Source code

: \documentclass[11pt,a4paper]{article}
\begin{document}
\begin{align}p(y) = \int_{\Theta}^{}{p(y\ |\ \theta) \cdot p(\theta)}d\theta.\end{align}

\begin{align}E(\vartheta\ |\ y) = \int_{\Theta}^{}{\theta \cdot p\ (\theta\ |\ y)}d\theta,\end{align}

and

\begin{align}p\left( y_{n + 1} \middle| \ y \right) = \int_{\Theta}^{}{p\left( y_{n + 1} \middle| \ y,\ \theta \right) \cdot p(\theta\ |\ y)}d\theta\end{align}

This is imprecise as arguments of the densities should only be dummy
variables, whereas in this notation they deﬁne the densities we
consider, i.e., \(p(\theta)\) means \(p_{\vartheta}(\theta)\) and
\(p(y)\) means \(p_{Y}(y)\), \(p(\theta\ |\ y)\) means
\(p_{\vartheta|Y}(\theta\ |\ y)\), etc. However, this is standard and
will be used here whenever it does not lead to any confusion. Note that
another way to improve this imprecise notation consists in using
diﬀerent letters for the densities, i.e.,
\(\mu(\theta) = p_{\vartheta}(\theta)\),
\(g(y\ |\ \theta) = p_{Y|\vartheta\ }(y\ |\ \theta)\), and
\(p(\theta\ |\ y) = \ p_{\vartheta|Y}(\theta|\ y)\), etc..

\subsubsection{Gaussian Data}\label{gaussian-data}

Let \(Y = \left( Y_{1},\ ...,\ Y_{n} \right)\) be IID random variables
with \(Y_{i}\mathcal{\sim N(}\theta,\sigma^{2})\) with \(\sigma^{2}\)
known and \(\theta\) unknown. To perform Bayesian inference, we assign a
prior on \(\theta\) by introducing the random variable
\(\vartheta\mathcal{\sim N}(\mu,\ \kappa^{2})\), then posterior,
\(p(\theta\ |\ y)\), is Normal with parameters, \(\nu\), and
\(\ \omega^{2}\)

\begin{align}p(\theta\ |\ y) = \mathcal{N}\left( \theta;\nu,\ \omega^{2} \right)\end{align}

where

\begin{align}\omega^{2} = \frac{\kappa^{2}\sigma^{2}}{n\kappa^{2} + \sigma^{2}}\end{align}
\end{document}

....................

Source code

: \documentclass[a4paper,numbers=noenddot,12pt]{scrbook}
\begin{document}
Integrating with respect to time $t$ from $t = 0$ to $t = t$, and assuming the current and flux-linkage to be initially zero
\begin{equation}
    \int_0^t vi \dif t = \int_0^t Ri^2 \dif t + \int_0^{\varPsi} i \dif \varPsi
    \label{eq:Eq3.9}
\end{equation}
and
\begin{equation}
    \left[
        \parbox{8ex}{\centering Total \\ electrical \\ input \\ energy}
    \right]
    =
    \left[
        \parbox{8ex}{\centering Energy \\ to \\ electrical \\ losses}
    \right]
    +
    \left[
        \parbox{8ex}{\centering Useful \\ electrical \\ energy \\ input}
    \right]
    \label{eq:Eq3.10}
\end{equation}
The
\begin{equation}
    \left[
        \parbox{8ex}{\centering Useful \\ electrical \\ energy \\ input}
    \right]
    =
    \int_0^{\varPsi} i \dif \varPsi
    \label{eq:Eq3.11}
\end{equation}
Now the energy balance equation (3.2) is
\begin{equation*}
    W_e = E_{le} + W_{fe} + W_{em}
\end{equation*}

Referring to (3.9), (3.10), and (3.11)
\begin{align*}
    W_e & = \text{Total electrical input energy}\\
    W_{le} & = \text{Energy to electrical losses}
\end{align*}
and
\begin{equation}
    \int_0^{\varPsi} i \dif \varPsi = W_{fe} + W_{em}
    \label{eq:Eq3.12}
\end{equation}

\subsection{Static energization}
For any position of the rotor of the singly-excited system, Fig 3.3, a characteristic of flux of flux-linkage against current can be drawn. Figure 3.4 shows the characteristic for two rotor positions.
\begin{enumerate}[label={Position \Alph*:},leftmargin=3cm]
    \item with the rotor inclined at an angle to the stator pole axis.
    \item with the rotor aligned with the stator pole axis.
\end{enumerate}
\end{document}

....................

WHAT TO DO »
The required output is every line above from the one with "p\ (\theta\ |\" down to the one with "y,\ \theta \right)", restated word for word, ends included.

YOUR RESPONSE »
\begin{align}E(\vartheta\ |\ y) = \int_{\Theta}^{}{\theta \cdot p\ (\theta\ |\ y)}d\theta,\end{align}

and

\begin{align}p\left( y_{n + 1} \middle| \ y \right) = \int_{\Theta}^{}{p\left( y_{n + 1} \middle| \ y,\ \theta \right) \cdot p(\theta\ |\ y)}d\theta\end{align}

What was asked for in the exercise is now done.